◆ WHAT YOU ARE ASKED TO DO ◆
Search the entries below for "squash" and copy each matching line.

Rendered images with source text:
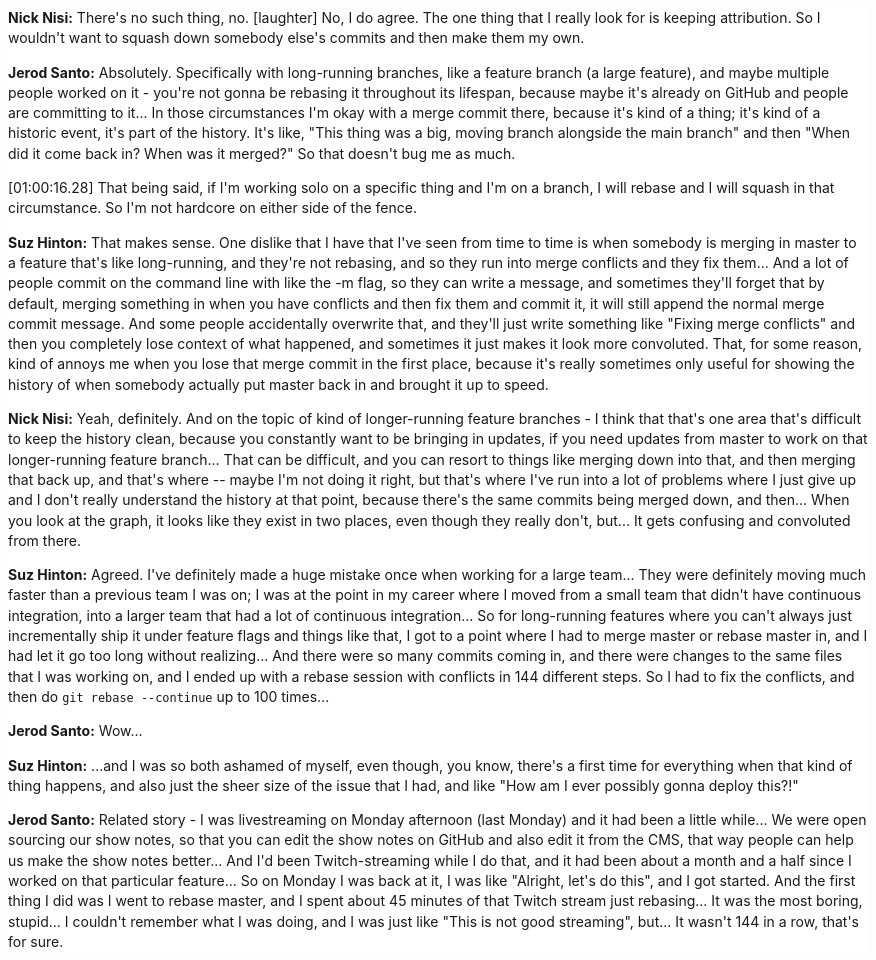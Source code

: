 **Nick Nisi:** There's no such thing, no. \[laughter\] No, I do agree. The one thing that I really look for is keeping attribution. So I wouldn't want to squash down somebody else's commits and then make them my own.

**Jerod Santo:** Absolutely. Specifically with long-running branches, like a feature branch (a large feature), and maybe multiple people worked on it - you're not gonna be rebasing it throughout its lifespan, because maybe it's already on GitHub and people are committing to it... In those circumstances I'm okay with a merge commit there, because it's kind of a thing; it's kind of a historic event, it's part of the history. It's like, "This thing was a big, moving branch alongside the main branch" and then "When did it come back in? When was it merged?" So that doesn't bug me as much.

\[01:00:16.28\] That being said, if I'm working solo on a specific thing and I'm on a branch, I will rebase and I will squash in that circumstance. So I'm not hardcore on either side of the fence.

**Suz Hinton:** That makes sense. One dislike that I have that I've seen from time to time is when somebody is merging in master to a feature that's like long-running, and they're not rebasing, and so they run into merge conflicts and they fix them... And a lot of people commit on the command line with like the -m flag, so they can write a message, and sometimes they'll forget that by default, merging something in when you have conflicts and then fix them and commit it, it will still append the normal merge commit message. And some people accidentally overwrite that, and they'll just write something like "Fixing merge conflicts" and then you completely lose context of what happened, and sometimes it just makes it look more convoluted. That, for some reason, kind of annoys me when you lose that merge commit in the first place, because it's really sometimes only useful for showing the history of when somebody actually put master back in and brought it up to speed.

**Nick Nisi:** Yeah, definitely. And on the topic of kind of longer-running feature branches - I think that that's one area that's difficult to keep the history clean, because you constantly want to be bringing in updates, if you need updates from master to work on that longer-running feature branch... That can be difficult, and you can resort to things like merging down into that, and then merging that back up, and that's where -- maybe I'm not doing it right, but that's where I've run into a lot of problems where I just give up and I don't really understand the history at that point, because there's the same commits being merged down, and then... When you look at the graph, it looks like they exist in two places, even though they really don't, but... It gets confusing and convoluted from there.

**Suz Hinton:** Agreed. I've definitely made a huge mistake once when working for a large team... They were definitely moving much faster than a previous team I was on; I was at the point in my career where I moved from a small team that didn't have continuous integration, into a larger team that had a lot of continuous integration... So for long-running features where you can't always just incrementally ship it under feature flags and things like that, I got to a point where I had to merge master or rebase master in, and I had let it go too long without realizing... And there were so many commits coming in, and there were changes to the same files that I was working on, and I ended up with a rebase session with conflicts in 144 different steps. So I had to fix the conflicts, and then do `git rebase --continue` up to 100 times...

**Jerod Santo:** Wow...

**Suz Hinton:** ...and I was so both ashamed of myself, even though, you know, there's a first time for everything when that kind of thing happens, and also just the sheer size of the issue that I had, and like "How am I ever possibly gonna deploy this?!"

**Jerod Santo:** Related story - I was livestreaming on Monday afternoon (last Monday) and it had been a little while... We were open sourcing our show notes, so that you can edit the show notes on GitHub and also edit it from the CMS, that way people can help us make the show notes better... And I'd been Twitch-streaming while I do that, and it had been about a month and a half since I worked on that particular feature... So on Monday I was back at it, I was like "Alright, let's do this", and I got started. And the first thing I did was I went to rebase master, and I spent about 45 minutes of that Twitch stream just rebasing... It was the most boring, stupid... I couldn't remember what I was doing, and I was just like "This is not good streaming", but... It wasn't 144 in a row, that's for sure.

◆ WRITTEN SOLUTION ◆
: **Nick Nisi:** There's no such thing, no. \[laughter\] No, I do agree. The one thing that I really look for is keeping attribution. So I wouldn't want to squash down somebody else's commits and then make them my own.
\[01:00:16.28\] That being said, if I'm working solo on a specific thing and I'm on a branch, I will rebase and I will squash in that circumstance. So I'm not hardcore on either side of the fence.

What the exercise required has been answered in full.